Work to be completed: Please count, in the material below, each line containing "downloadBlob", and report only the number.

Input data:
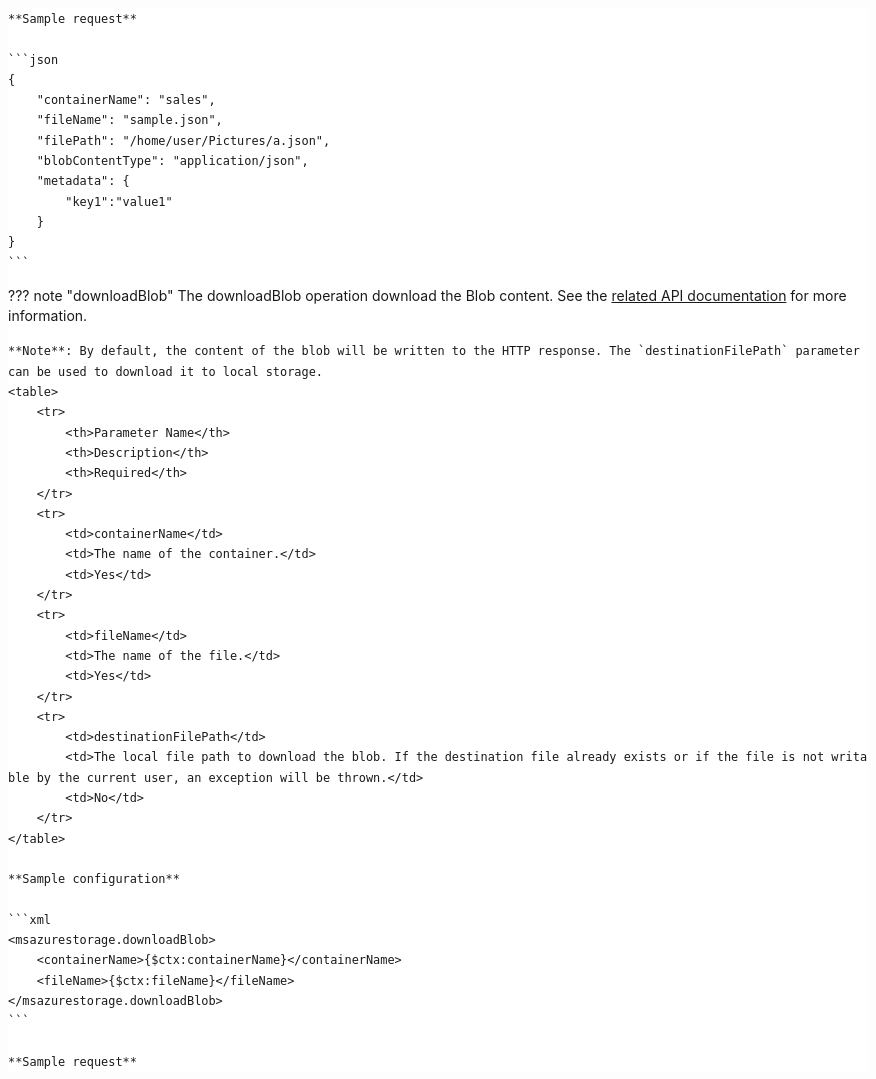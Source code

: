     **Sample request**

    ```json
    {
        "containerName": "sales",
        "fileName": "sample.json",
        "filePath": "/home/user/Pictures/a.json",
        "blobContentType": "application/json",
        "metadata": {
            "key1":"value1"
        }
    }
    ```

??? note "downloadBlob"
    The downloadBlob operation download the Blob content. See the [related API documentation](https://learn.microsoft.com/en-us/azure/storage/blobs/storage-quickstart-blobs-java) for more information.

    **Note**: By default, the content of the blob will be written to the HTTP response. The `destinationFilePath` parameter can be used to download it to local storage.
    <table>
        <tr>
            <th>Parameter Name</th>
            <th>Description</th>
            <th>Required</th>
        </tr>
        <tr>
            <td>containerName</td>
            <td>The name of the container.</td>
            <td>Yes</td>
        </tr>
        <tr>
            <td>fileName</td>
            <td>The name of the file.</td>
            <td>Yes</td>
        </tr>
        <tr>
            <td>destinationFilePath</td>
            <td>The local file path to download the blob. If the destination file already exists or if the file is not writable by the current user, an exception will be thrown.</td>
            <td>No</td>
        </tr>
    </table>

    **Sample configuration**

    ```xml
    <msazurestorage.downloadBlob>
        <containerName>{$ctx:containerName}</containerName>
        <fileName>{$ctx:fileName}</fileName>
    </msazurestorage.downloadBlob>
    ```
    
    **Sample request**
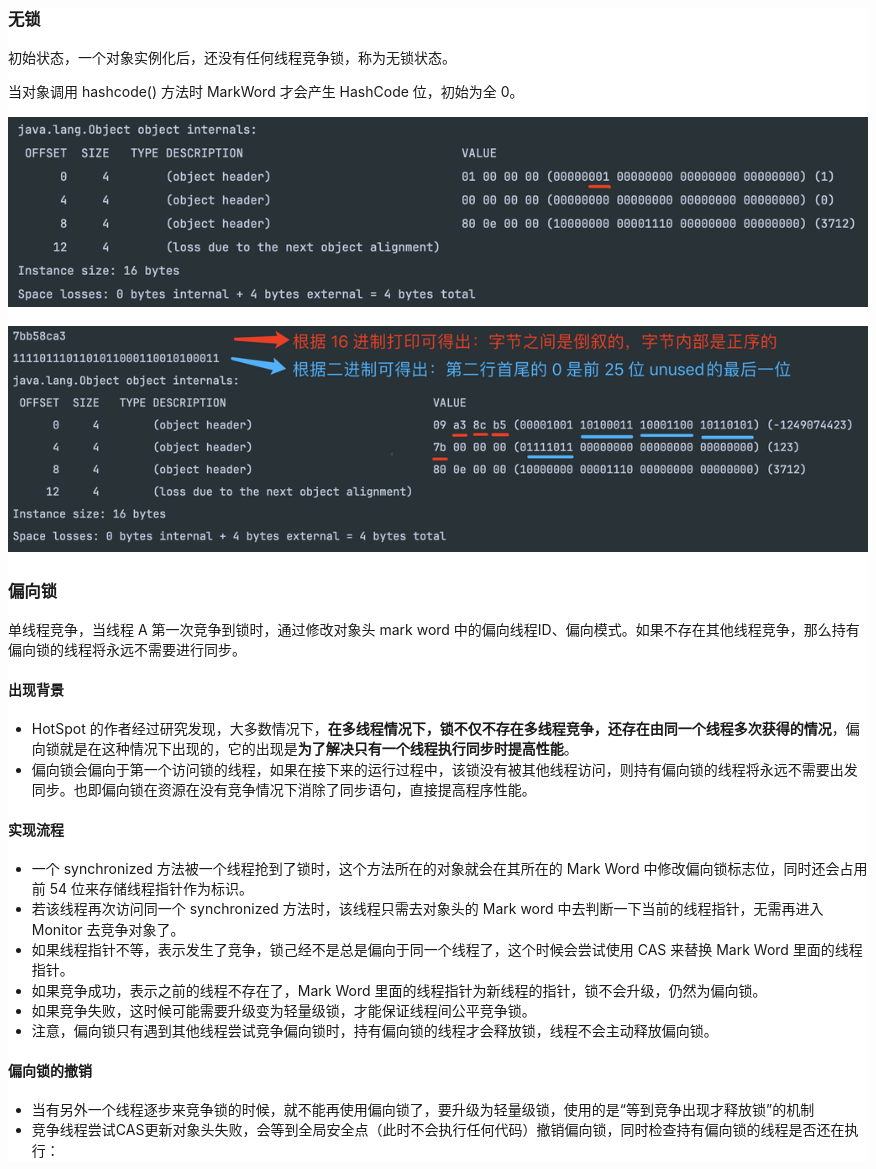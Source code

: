 ### 无锁

初始状态，一个对象实例化后，还没有任何线程竞争锁，称为无锁状态。

当对象调用 hashcode() 方法时 MarkWord 才会产生 HashCode 位，初始为全 0。

![juc_markword_nolock](./images/juc_markword_nolock.png)

![juc_markword_hashcode](./images/juc_markword_hashcode.png)

### 偏向锁

单线程竞争，当线程 A 第一次竞争到锁时，通过修改对象头 mark word 中的偏向线程ID、偏向模式。如果不存在其他线程竞争，那么持有偏向锁的线程将永远不需要进行同步。

#### 出现背景

- HotSpot 的作者经过研究发现，大多数情况下，**在多线程情况下，锁不仅不存在多线程竞争，还存在由同一个线程多次获得的情况**，偏向锁就是在这种情况下出现的，它的出现是**为了解决只有一个线程执行同步时提高性能**。
- 偏向锁会偏向于第一个访问锁的线程，如果在接下来的运行过程中，该锁没有被其他线程访问，则持有偏向锁的线程将永远不需要出发同步。也即偏向锁在资源在没有竞争情况下消除了同步语句，直接提高程序性能。

#### 实现流程

- 一个 synchronized 方法被一个线程抢到了锁时，这个方法所在的对象就会在其所在的 Mark Word 中修改偏向锁标志位，同时还会占用前 54 位来存储线程指针作为标识。
- 若该线程再次访问同一个 synchronized 方法时，该线程只需去对象头的 Mark word 中去判断一下当前的线程指针，无需再进入 Monitor 去竞争对象了。
- 如果线程指针不等，表示发生了竞争，锁己经不是总是偏向于同一个线程了，这个时候会尝试使用 CAS 来替换 Mark Word 里面的线程指针。
- 如果竞争成功，表示之前的线程不存在了，Mark Word 里面的线程指针为新线程的指针，锁不会升级，仍然为偏向锁。
- 如果竞争失败，这时候可能需要升级变为轻量级锁，才能保证线程间公平竞争锁。
- 注意，偏向锁只有遇到其他线程尝试竞争偏向锁时，持有偏向锁的线程才会释放锁，线程不会主动释放偏向锁。

#### 偏向锁的撤销

- 当有另外一个线程逐步来竞争锁的时候，就不能再使用偏向锁了，要升级为轻量级锁，使用的是“等到竞争出现才释放锁”的机制
- 竞争线程尝试CAS更新对象头失败，会等到全局安全点（此时不会执行任何代码）撤销偏向锁，同时检查持有偏向锁的线程是否还在执行：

Reply to the task: 4